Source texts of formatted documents
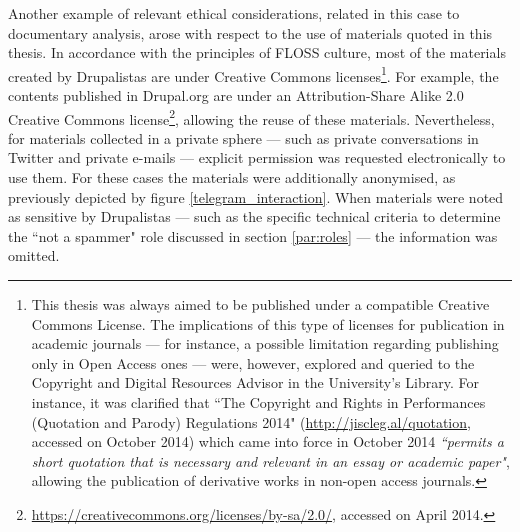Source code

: Another example of relevant ethical considerations, related in this case to documentary analysis, arose with respect to the use of materials quoted in this thesis. In accordance with the principles of FLOSS culture, most of the materials created by Drupalistas are under Creative Commons licenses\footnote{This thesis was always aimed to be published under a compatible Creative Commons License. The implications of this type of licenses for publication in academic journals --- for instance, a possible limitation regarding publishing only in Open Access ones --- were, however, explored and queried to the Copyright and Digital Resources Advisor in the University's Library. For instance, it was clarified that ``The Copyright and Rights in Performances (Quotation and Parody) Regulations 2014" (\url{http://jiscleg.al/quotation}, accessed on  October 2014) which came into force in October 2014 \emph{``permits a short quotation that is necessary and relevant in an essay or academic paper"}, allowing the publication of derivative works in non-open access journals.}. For example, the contents published in Drupal.org are under an Attribution-Share Alike 2.0 Creative Commons license\footnote{\url{https://creativecommons.org/licenses/by-sa/2.0/}, accessed on  April 2014.}, allowing the reuse of these materials. Nevertheless, for materials collected in a private sphere --- such as private conversations in Twitter and private e-mails --- explicit permission was requested electronically to use them. For these cases the materials were additionally anonymised, as previously depicted by figure \ref{telegram_interaction}. When materials were noted as sensitive by Drupalistas --- such as the specific technical criteria to determine the ``not a spammer" role discussed in section \ref{par:roles} --- the information was omitted.

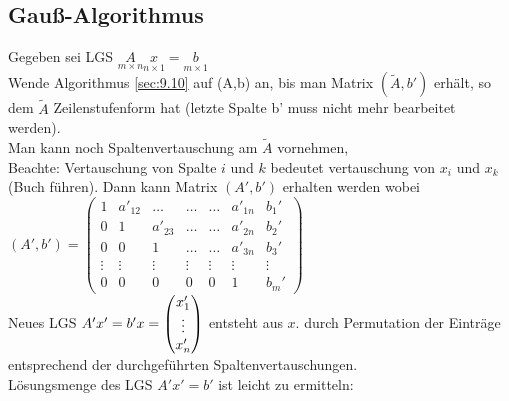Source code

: \subsection{Gau\ss-Algorithmus}\label{sec:9.12}
Gegeben sei LGS $\underset{m\times n}{A}\underset{n\times 1}{x} = \underset{m\times1}{b}$\\
Wende Algorithmus \ref{sec:9.10} auf (A,b) an, bis man Matrix $(\tilde{A},b')$ erhält, so dem $\tilde{A}$ Zeilenstufenform hat (letzte Spalte b' muss nicht mehr bearbeitet werden).\\
Man kann noch Spaltenvertauschung am $\tilde{A}$ vornehmen,\\ Beachte: Vertauschung von Spalte $i$ und $k$ bedeutet vertauschung von $x_i$ und $x_k$ (Buch führen).
Dann kann Matrix $(A',b')$ erhalten werden wobei\\ $(A',b') = 
\begin{pmatrix}
1 & a'_{12}&\ldots&\ldots&\ldots& a'_{1n}& b_1'\\
0 & 1 & a'_{23}&\ldots&\ldots& a'_{2n}& b_2'\\
0 & 0 & 1 & \ldots & \ldots & a'_{3n} & b_3'\\
\vdots & \vdots & \vdots & \vdots & \vdots & \vdots & \vdots\\
0 & 0 & 0 & 0 & 0 & 1 & b_m'
\end{pmatrix}$\\
Neues LGS $A'x'=b'\\
x = \begin{pmatrix}
x_1'\\
\vdots\\
x_n'
\end{pmatrix}$ entsteht aus $x$. durch Permutation der Einträge entsprechend der durchgeführten Spaltenvertauschungen.\\
Lösungsmenge des LGS $A'x'=b'$ ist leicht zu ermitteln:
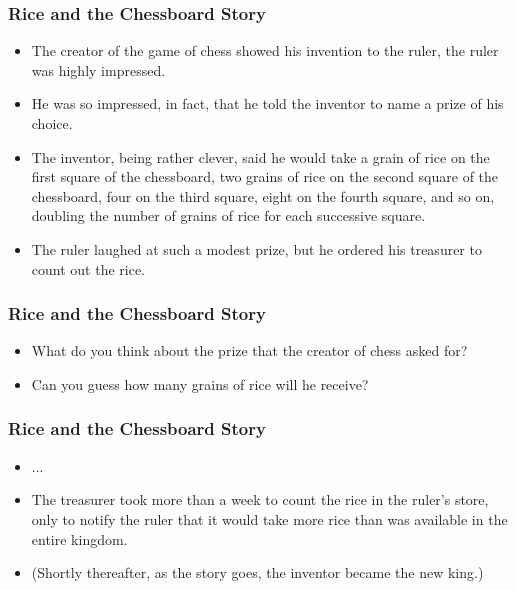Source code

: \documentclass[notheorems
          ]
          {beamer}
\begin{document}
\begin{frame}
 \frametitle { Rice and the Chessboard Story  } 
 

 \begin{itemize}[<*>] 
  \item The creator of the game of chess showed his invention to the ruler, the ruler was highly impressed. 
 
  \item He was so impressed, in fact,  that he told the inventor to name a prize of his choice. 
 
  \item The inventor, being rather clever, said he would take a grain of rice on the first square of the chessboard, two grains of 
 rice on the second square of the chessboard, four on the third square, eight on the fourth square, and so on, doubling the 
 number of grains of rice for each successive square. 
 
  \item The ruler laughed at such a modest prize, but he ordered his treasurer to count out the rice.
 
 \end{itemize}

 

\end{frame}




\begin{frame}
 \frametitle{ Rice and the Chessboard Story  } 
 
 \begin{itemize}
  \item What do you think about the prize that the creator of chess asked for? 
  \item Can you guess how many grains of rice will he receive? 
 \end{itemize}


\end{frame}




\begin{frame}
 \frametitle { Rice and the Chessboard Story  } 
 

 \begin{itemize}[<*>] 
   \item ... 
  \item The treasurer took more than a week to count the rice in the ruler’s store, only to notify the ruler that it would take more 
 rice than was available in the entire kingdom. 
 
  \item (Shortly thereafter, as the story goes, the inventor became the new king.)

 \end{itemize}
 

\end{frame}
\end{document}
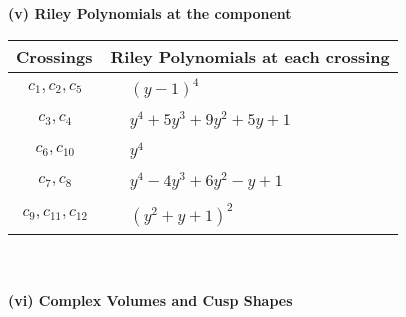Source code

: \documentclass[1p]{elsarticle_modified}
\theoremstyle{definition}
\begin{document}
\newpage\renewcommand{\arraystretch}{1}
\flushleft \textbf{(v) Riley Polynomials at the component}\newline \\
\begin{tabular}{m{50pt}|m{274pt}}
Crossings & \hspace{64pt}Riley Polynomials at each crossing \\
\hline $$\begin{aligned}c_{1},c_{2},c_{5}\end{aligned}$$&$\begin{aligned}
&(y-1)^4
\end{aligned}$\\
\hline $$\begin{aligned}c_{3},c_{4}\end{aligned}$$&$\begin{aligned}
&y^4+5 y^3+9 y^2+5 y+1
\end{aligned}$\\
\hline $$\begin{aligned}c_{6},c_{10}\end{aligned}$$&$\begin{aligned}
&y^4
\end{aligned}$\\
\hline $$\begin{aligned}c_{7},c_{8}\end{aligned}$$&$\begin{aligned}
&y^4-4 y^3+6 y^2- y+1
\end{aligned}$\\
\hline $$\begin{aligned}c_{9},c_{11},c_{12}\end{aligned}$$&$\begin{aligned}
&(y^2+y+1)^2
\end{aligned}$\\
\hline
\end{tabular}\\~\\
\newpage\flushleft \textbf{(vi) Complex Volumes and Cusp Shapes}
\end{document}
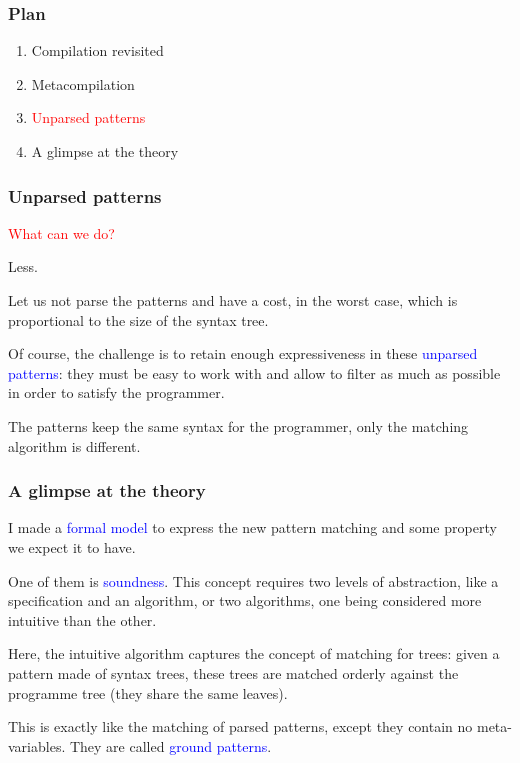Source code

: \documentclass[compress,dvips,xcolor={dvipsnames},t]{beamer}
\begin{document}
% 
\begin{frame}
\frametitle{Plan}


\begin{enumerate}

  \item Compilation revisited

  \item Metacompilation

  \item \textcolor{red}{Unparsed patterns}

  \item A glimpse at the theory

\end{enumerate}

\end{frame}


% 
\begin{frame}
\frametitle{Unparsed patterns}


\textcolor{red}{What can we do?}

Less. 

Let us not parse the patterns and have a cost, in the worst case,
which is proportional to the size of the syntax tree.

Of course, the challenge is to retain enough expressiveness in these
\textcolor{blue}{unparsed patterns}: they must be easy to work with and allow
to filter as much as possible in order to satisfy the programmer.

The patterns keep the same syntax for the programmer, only the
matching algorithm is different.

\end{frame}

% 
\begin{frame}
\frametitle{A glimpse at the theory}


I made a \textcolor{blue}{formal model} to express the new pattern matching and
some property we expect it to have.

One of them is \textcolor{blue}{soundness}. This concept requires two levels of
abstraction, like a specification and an algorithm, or two algorithms,
one being considered more intuitive than the other.

Here, the intuitive algorithm captures the concept of matching for
trees: given a pattern made of syntax trees, these trees are matched
orderly against the programme tree (they share the same leaves).

This is exactly like the matching of parsed patterns, except they
contain no meta\hyp{}variables. They are called \textcolor{blue}{ground
  patterns}.

\end{frame}
\end{document}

_What the task asks_
Write each entry again exactly, minus any images.

_Task output_
Source code

: Another example of relevant ethical considerations, related in this case to documentary analysis, arose with respect to the use of materials quoted in this thesis. In accordance with the principles of FLOSS culture, most of the materials created by Drupalistas are under Creative Commons licenses\footnote{This thesis was always aimed to be published under a compatible Creative Commons License. The implications of this type of licenses for publication in academic journals --- for instance, a possible limitation regarding publishing only in Open Access ones --- were, however, explored and queried to the Copyright and Digital Resources Advisor in the University's Library. For instance, it was clarified that ``The Copyright and Rights in Performances (Quotation and Parody) Regulations 2014" (\url{http://jiscleg.al/quotation}, accessed on  October 2014) which came into force in October 2014 \emph{``permits a short quotation that is necessary and relevant in an essay or academic paper"}, allowing the publication of derivative works in non-open access journals.}. For example, the contents published in Drupal.org are under an Attribution-Share Alike 2.0 Creative Commons license\footnote{\url{https://creativecommons.org/licenses/by-sa/2.0/}, accessed on  April 2014.}, allowing the reuse of these materials. Nevertheless, for materials collected in a private sphere --- such as private conversations in Twitter and private e-mails --- explicit permission was requested electronically to use them. For these cases the materials were additionally anonymised, as previously depicted by figure \ref{telegram_interaction}. When materials were noted as sensitive by Drupalistas --- such as the specific technical criteria to determine the ``not a spammer" role discussed in section \ref{par:roles} --- the information was omitted.

Source code

: \subsection{Gau\ss-Algorithmus}\label{sec:9.12}
Gegeben sei LGS $\underset{m\times n}{A}\underset{n\times 1}{x} = \underset{m\times1}{b}$\\
Wende Algorithmus \ref{sec:9.10} auf (A,b) an, bis man Matrix $(\tilde{A},b')$ erhält, so dem $\tilde{A}$ Zeilenstufenform hat (letzte Spalte b' muss nicht mehr bearbeitet werden).\\
Man kann noch Spaltenvertauschung am $\tilde{A}$ vornehmen,\\ Beachte: Vertauschung von Spalte $i$ und $k$ bedeutet vertauschung von $x_i$ und $x_k$ (Buch führen).
Dann kann Matrix $(A',b')$ erhalten werden wobei\\ $(A',b') = 
\begin{pmatrix}
1 & a'_{12}&\ldots&\ldots&\ldots& a'_{1n}& b_1'\\
0 & 1 & a'_{23}&\ldots&\ldots& a'_{2n}& b_2'\\
0 & 0 & 1 & \ldots & \ldots & a'_{3n} & b_3'\\
\vdots & \vdots & \vdots & \vdots & \vdots & \vdots & \vdots\\
0 & 0 & 0 & 0 & 0 & 1 & b_m'
\end{pmatrix}$\\
Neues LGS $A'x'=b'\\
x = \begin{pmatrix}
x_1'\\
\vdots\\
x_n'
\end{pmatrix}$ entsteht aus $x$. durch Permutation der Einträge entsprechend der durchgeführten Spaltenvertauschungen.\\
Lösungsmenge des LGS $A'x'=b'$ ist leicht zu ermitteln:
Source code

: \documentclass[notheorems
          ]
          {beamer}
\begin{document}
\begin{frame}
 \frametitle { Rice and the Chessboard Story  } 
 

 \begin{itemize}[<*>] 
  \item The creator of the game of chess showed his invention to the ruler, the ruler was highly impressed. 
 
  \item He was so impressed, in fact,  that he told the inventor to name a prize of his choice. 
 
  \item The inventor, being rather clever, said he would take a grain of rice on the first square of the chessboard, two grains of 
 rice on the second square of the chessboard, four on the third square, eight on the fourth square, and so on, doubling the 
 number of grains of rice for each successive square. 
 
  \item The ruler laughed at such a modest prize, but he ordered his treasurer to count out the rice.
 
 \end{itemize}

 

\end{frame}




\begin{frame}
 \frametitle{ Rice and the Chessboard Story  } 
 
 \begin{itemize}
  \item What do you think about the prize that the creator of chess asked for? 
  \item Can you guess how many grains of rice will he receive? 
 \end{itemize}


\end{frame}




\begin{frame}
 \frametitle { Rice and the Chessboard Story  } 
 

 \begin{itemize}[<*>] 
   \item ... 
  \item The treasurer took more than a week to count the rice in the ruler’s store, only to notify the ruler that it would take more 
 rice than was available in the entire kingdom. 
 
  \item (Shortly thereafter, as the story goes, the inventor became the new king.)

 \end{itemize}
 

\end{frame}
\end{document}
Source code

: \documentclass[1p]{elsarticle_modified}
\theoremstyle{definition}
\begin{document}
\newpage\renewcommand{\arraystretch}{1}
\flushleft \textbf{(v) Riley Polynomials at the component}\newline \\
\begin{tabular}{m{50pt}|m{274pt}}
Crossings & \hspace{64pt}Riley Polynomials at each crossing \\
\hline $$\begin{aligned}c_{1},c_{2},c_{5}\end{aligned}$$&$\begin{aligned}
&(y-1)^4
\end{aligned}$\\
\hline $$\begin{aligned}c_{3},c_{4}\end{aligned}$$&$\begin{aligned}
&y^4+5 y^3+9 y^2+5 y+1
\end{aligned}$\\
\hline $$\begin{aligned}c_{6},c_{10}\end{aligned}$$&$\begin{aligned}
&y^4
\end{aligned}$\\
\hline $$\begin{aligned}c_{7},c_{8}\end{aligned}$$&$\begin{aligned}
&y^4-4 y^3+6 y^2- y+1
\end{aligned}$\\
\hline $$\begin{aligned}c_{9},c_{11},c_{12}\end{aligned}$$&$\begin{aligned}
&(y^2+y+1)^2
\end{aligned}$\\
\hline
\end{tabular}\\~\\
\newpage\flushleft \textbf{(vi) Complex Volumes and Cusp Shapes}
\end{document}
Source code

: \documentclass[compress,dvips,xcolor={dvipsnames},t]{beamer}
\begin{document}
% 
\begin{frame}
\frametitle{Plan}


\begin{enumerate}

  \item Compilation revisited

  \item Metacompilation

  \item \textcolor{red}{Unparsed patterns}

  \item A glimpse at the theory

\end{enumerate}

\end{frame}


% 
\begin{frame}
\frametitle{Unparsed patterns}


\textcolor{red}{What can we do?}

Less. 

Let us not parse the patterns and have a cost, in the worst case,
which is proportional to the size of the syntax tree.

Of course, the challenge is to retain enough expressiveness in these
\textcolor{blue}{unparsed patterns}: they must be easy to work with and allow
to filter as much as possible in order to satisfy the programmer.

The patterns keep the same syntax for the programmer, only the
matching algorithm is different.

\end{frame}

% 
\begin{frame}
\frametitle{A glimpse at the theory}


I made a \textcolor{blue}{formal model} to express the new pattern matching and
some property we expect it to have.

One of them is \textcolor{blue}{soundness}. This concept requires two levels of
abstraction, like a specification and an algorithm, or two algorithms,
one being considered more intuitive than the other.

Here, the intuitive algorithm captures the concept of matching for
trees: given a pattern made of syntax trees, these trees are matched
orderly against the programme tree (they share the same leaves).

This is exactly like the matching of parsed patterns, except they
contain no meta\hyp{}variables. They are called \textcolor{blue}{ground
  patterns}.

\end{frame}
\end{document}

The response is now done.